John Hodgman with hosts Vanessa Ragland and Cole Stratton
Aimee Mann and John Roderick with hosts Cole Stratton and Vanessa Ragland
John Hodgman book signed giveaway

17 Comments

  • Comment by JJ — March 26, 2012 @ 8:35 am

    I just discovered you guys recently and love the podcast!
    In response to my first computer and what I used it for (is this even where I’m supposed to respond?)it was a hand me down laptop the my brother gave to me after he finished college (in ’99). It was a gigantic brick of a laptop that got so hot I’d have to rest it on at least 3 pillows in order for me to use it. And even then sometimes it would smell like burning plastic and I’d be forced to shut it off.
    I used the laptop for my ‘writing’ and by ‘writing’ I mean the sad, pathetic and depressing poetry only a sullen pre-teen would write. I also wrote my Buffy the Vampire Slayer fan fiction, that mostly centered around Spike.

  • Comment by Mattamatics — March 26, 2012 @ 10:30 am

    My family was on the cutting edge of computers. When I was 7 or 8, we had a Packard Bell computer that ran Windows… I want to say version 2.0, but I could be wrong. I used it to play such phenomenal games as Operation Neptune (side-scrolling puzzle adventure where you pilot a submarine and fight monsters… or eco-terrorists… or both?) and Bugs Bunny’s Hare-Brained Adventure. It was awesome.

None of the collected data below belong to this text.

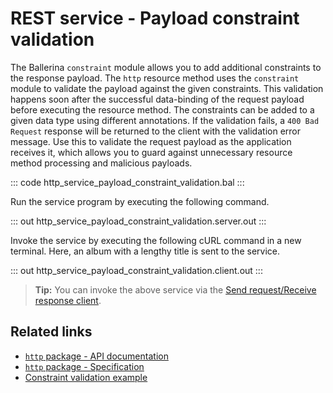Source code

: # REST service - Payload constraint validation

The Ballerina `constraint` module allows you to add additional constraints to the response payload. The `http` resource method uses the `constraint` module to validate the payload against the given constraints. This validation happens soon after the successful data-binding of the request payload before executing the resource method. The constraints can be added to a given data type using different annotations. If the validation fails, a `400 Bad Request` response will be returned to the client with the validation error message. Use this to validate the request payload as the application receives it, which allows you to guard against unnecessary resource method processing and malicious payloads.

::: code http_service_payload_constraint_validation.bal :::

Run the service program by executing the following command.

::: out http_service_payload_constraint_validation.server.out :::

Invoke the service by executing the following cURL command in a new terminal. Here, an album with a lengthy title is sent to the service.

::: out http_service_payload_constraint_validation.client.out :::

>**Tip:** You can invoke the above service via the [Send request/Receive response client](/learn/by-example/http-client-send-request-receive-response/).

## Related links
- [`http` package - API documentation](https://lib.ballerina.io/ballerina/http/latest/)
- [`http` package - Specification](/spec/http/)
- [Constraint validation example](/learn/by-example/constraint-validations/)
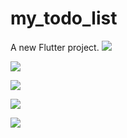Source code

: # my_todo_list

A new Flutter project.
![](https://github.com/DefBritva/todo-flutter-bloc-hive/blob/main/images/1.jpg)

![](https://github.com/DefBritva/todo-flutter-bloc-hive/blob/main/images/2.jpg)

![](https://github.com/DefBritva/todo-flutter-bloc-hive/blob/main/images/3.jpg)

![](https://github.com/DefBritva/todo-flutter-bloc-hive/blob/main/images/4.jpg)

![](https://github.com/DefBritva/todo-flutter-bloc-hive/blob/main/images/5.jpg)
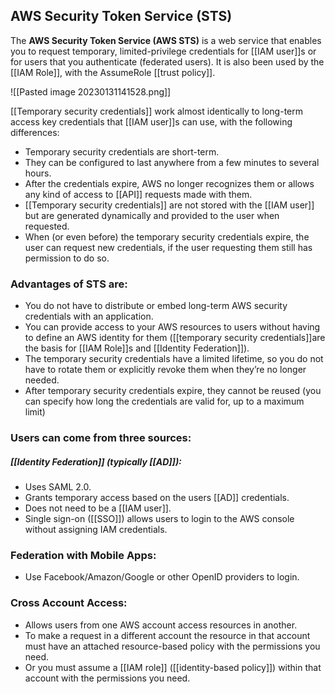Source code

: ## AWS Security Token Service (STS)

The **AWS Security Token Service (AWS STS)** is a web service that enables you to request temporary, limited-privilege credentials for [[IAM user]]s or for users that you authenticate (federated users). It is also been used by the [[IAM Role]], with the AssumeRole [[trust policy]].

![[Pasted image 20230131141528.png]]

[[Temporary security credentials]] work almost identically to long-term access key credentials that [[IAM user]]s can use, with the following differences:

-   Temporary security credentials are short-term.
-   They can be configured to last anywhere from a few minutes to several hours.
-   After the credentials expire, AWS no longer recognizes them or allows any kind of access to [[API]] requests made with them.
-   [[Temporary security credentials]] are not stored with the [[IAM user]] but are generated dynamically and provided to the user when requested.
-   When (or even before) the temporary security credentials expire, the user can request new credentials, if the user requesting them still has permission to do so.

### Advantages of STS are:

-   You do not have to distribute or embed long-term AWS security credentials with an application.
-   You can provide access to your AWS resources to users without having to define an AWS identity for them ([[temporary security credentials]]are the basis for [[IAM Role]]s and [[Identity Federation]]).
-   The temporary security credentials have a limited lifetime, so you do not have to rotate them or explicitly revoke them when they’re no longer needed.
-   After temporary security credentials expire, they cannot be reused (you can specify how long the credentials are valid for, up to a maximum limit)

### Users can come from three sources:

##### [[Identity Federation]] (typically [[AD]]):
-   Uses SAML 2.0.
-   Grants temporary access based on the users [[AD]] credentials.
-   Does not need to be a [[IAM user]].
-   Single sign-on ([[SSO]]) allows users to login to the AWS console without assigning IAM credentials.

### Federation with Mobile Apps:
-   Use Facebook/Amazon/Google or other OpenID providers to login.

### Cross Account Access:
-   Allows users from one AWS account access resources in another.
-   To make a request in a different account the resource in that account must have an attached resource-based policy with the permissions you need.
-   Or you must assume a [[IAM role]] ([[identity-based policy]]) within that account with the permissions you need.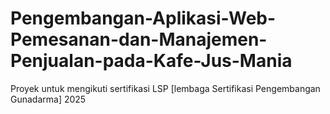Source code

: # Pengembangan-Aplikasi-Web-Pemesanan-dan-Manajemen-Penjualan-pada-Kafe-Jus-Mania
Proyek untuk mengikuti sertifikasi LSP [lembaga Sertifikasi Pengembangan Gunadarma] 2025
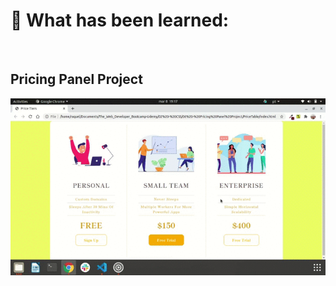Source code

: <h1> 🔭 What has been learned: </h1>

<br>
<h2> Pricing Panel Project </h2>

<img src="./pricing_panel.gif" alt="pricing panel gif">
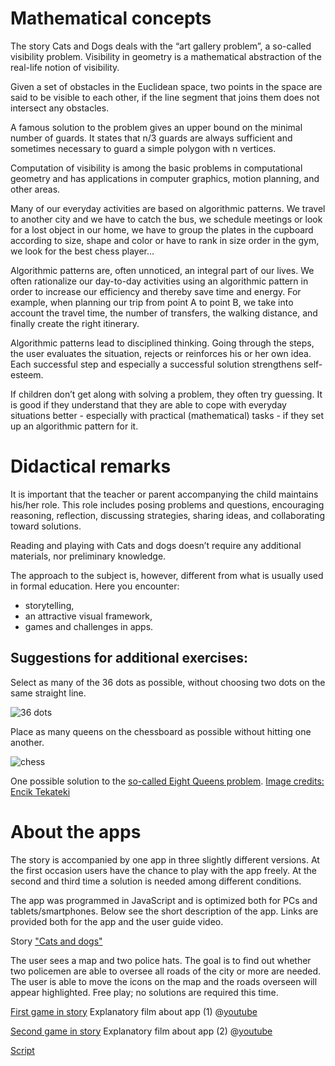 # Mathematical concepts

The story Cats and Dogs deals with the “art gallery problem”, a so-called visibility problem. Visibility in geometry is a mathematical abstraction of the real-life notion of visibility. 

Given a set of obstacles in the Euclidean space, two points in the space are said to be visible to each other, if the line segment that joins them does not intersect any obstacles. 

A famous solution to the problem gives an upper bound on the minimal number of guards. It states that n/3 guards are always sufficient and sometimes necessary to guard a simple polygon with n vertices.

Computation of visibility is among the basic problems in computational geometry and has applications in computer graphics, motion planning, and other areas.

Many of our everyday activities are based on algorithmic patterns. We travel to another city and we have to catch the bus, we schedule meetings or look for a lost object in our home, we have to group the plates in the cupboard according to size, shape and color or have to rank in size order in the gym, we look for the best chess player…

Algorithmic patterns are, often unnoticed, an integral part of our lives. We often rationalize our day-to-day activities using an algorithmic pattern in order to increase our efficiency and thereby save time and energy. For example, when planning our trip from point A to point B, we take into account the travel time, the number of transfers, the walking distance, and finally create the right itinerary.

Algorithmic patterns lead to disciplined thinking. Going through the steps, the user evaluates the situation, rejects or reinforces his or her own idea. Each successful step and especially a successful solution strengthens self-esteem.

If children don’t get along with solving a problem, they often try guessing. It is good if they understand that they are able to cope with everyday situations better - especially with practical (mathematical) tasks - if they set up an algorithmic pattern for it.

# Didactical remarks

It is important that the teacher or parent accompanying the child maintains his/her role. This role includes posing problems and questions, encouraging reasoning, reflection, discussing strategies, sharing ideas, and collaborating toward solutions.

Reading and playing with Cats and dogs doesn’t require any additional materials, nor preliminary knowledge. 

The approach to the subject is, however, different from what is usually used in formal education. 
Here you encounter: 
+ storytelling, 
+ an attractive visual framework, 
+ games and challenges in apps.

## Suggestions for additional exercises: 
Select as many of the 36 dots as possible, without choosing two dots on the same straight line. 

![36 dots](/stories/logi-3/img/logi3.png)

Place as many queens on the chessboard as possible without hitting one another.

![chess](/stories/logi-3/img/sakk.png)

One possible solution to the [so-called Eight Queens problem](https://en.wikibooks.org/wiki/Puzzles/Chess_puzzles/Eight_Queens). 
[Image credits: Encik Tekateki](https://commons.wikimedia.org/wiki/File:Solution_K_for_8_Queen_Puzzles.png)

# About the apps 

The story is accompanied by one app in three slightly different versions. At the first occasion users have the chance to play with the app freely. At the second and third time a solution is needed among different conditions.

The app was programmed in JavaScript and is optimized both for PCs and tablets/smartphones. Below see the short description of the app. Links are provided both for the app and the user guide video.

Story ["Cats and dogs"]($HUB_URL/story/cats-and-dogs/)

The user sees a map and two police hats. The goal is to find out whether two policemen are able to oversee all roads of the city or more are needed. The user is able to move the icons on the map and the roads overseen will appear highlighted. Free play; no solutions are required this time. 

[First game in story]($HUB_URL/story/cats-and-dogs/?actionLink=firstGame)
Explanatory film about app (1) @[youtube](T6k8ftH5jMc)

[Second game in story]($HUB_URL/story/cats-and-dogs/?actionLink=secondGame)
Explanatory film about app (2) @[youtube](uwkk_lkBqTk)

[Script](/stories/logi-3/transcripts/Script3.pdf)
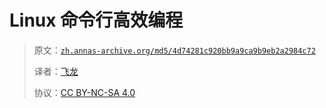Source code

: # Linux 命令行高效编程

> 原文：[`zh.annas-archive.org/md5/4d74281c920bb9a9ca9b9eb2a2984c72`](https://zh.annas-archive.org/md5/4d74281c920bb9a9ca9b9eb2a2984c72)
> 
> 译者：[飞龙](https://github.com/wizardforcel)
> 
> 协议：[CC BY-NC-SA 4.0](http://creativecommons.org/licenses/by-nc-sa/4.0/)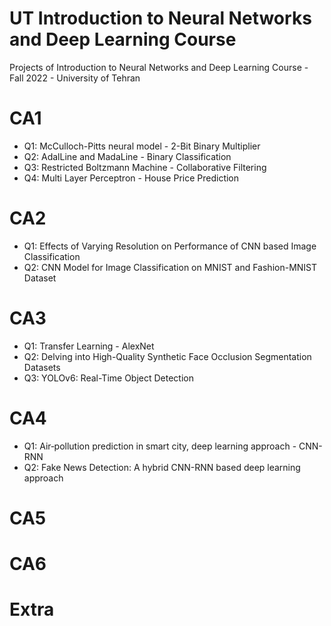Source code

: # UT Introduction to Neural Networks and Deep Learning Course
Projects of Introduction to Neural Networks and Deep Learning Course - Fall 2022 - University of Tehran
# CA1
  * Q1: McCulloch-Pitts neural model - 2-Bit Binary Multiplier
  * Q2: AdalLine and MadaLine - Binary Classification
  * Q3: Restricted Boltzmann Machine - Collaborative Filtering
  * Q4: Multi Layer Perceptron - House Price Prediction
# CA2
 * Q1: Effects of Varying Resolution on Performance of CNN based Image Classification
 * Q2: CNN Model for Image Classification on MNIST and Fashion-MNIST Dataset
# CA3
  * Q1: Transfer Learning - AlexNet
  * Q2: Delving into High-Quality Synthetic Face Occlusion Segmentation Datasets
  * Q3: YOLOv6: Real-Time Object Detection
# CA4
 * Q1: Air‑pollution prediction in smart city, deep learning approach - CNN-RNN 
 * Q2: Fake News Detection: A hybrid CNN-RNN based deep learning approach
# CA5
# CA6
# Extra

  • Comment by Jack Revette — March 26, 2012 @ 12:18 pm

    First computer we ever owned was a circa 1975 Altair 8800 that we had to assemble ourselves. (http://en.wikipedia.org/wiki/Altair_8800).

    It came with essentially nothing. You could purchase Altair Basic for it (written by a young fellow – Bill Gates – pre (or at least very early) Microsoft, and definitely pre Windows). The Altair newsletter has a rant from Bill Gates about software piracy and how if folks paid for their software, instead of being a 2 employee company, he’d be able to hire 10-20 people and really be able to do some great things.

    We still have the computer in our basement.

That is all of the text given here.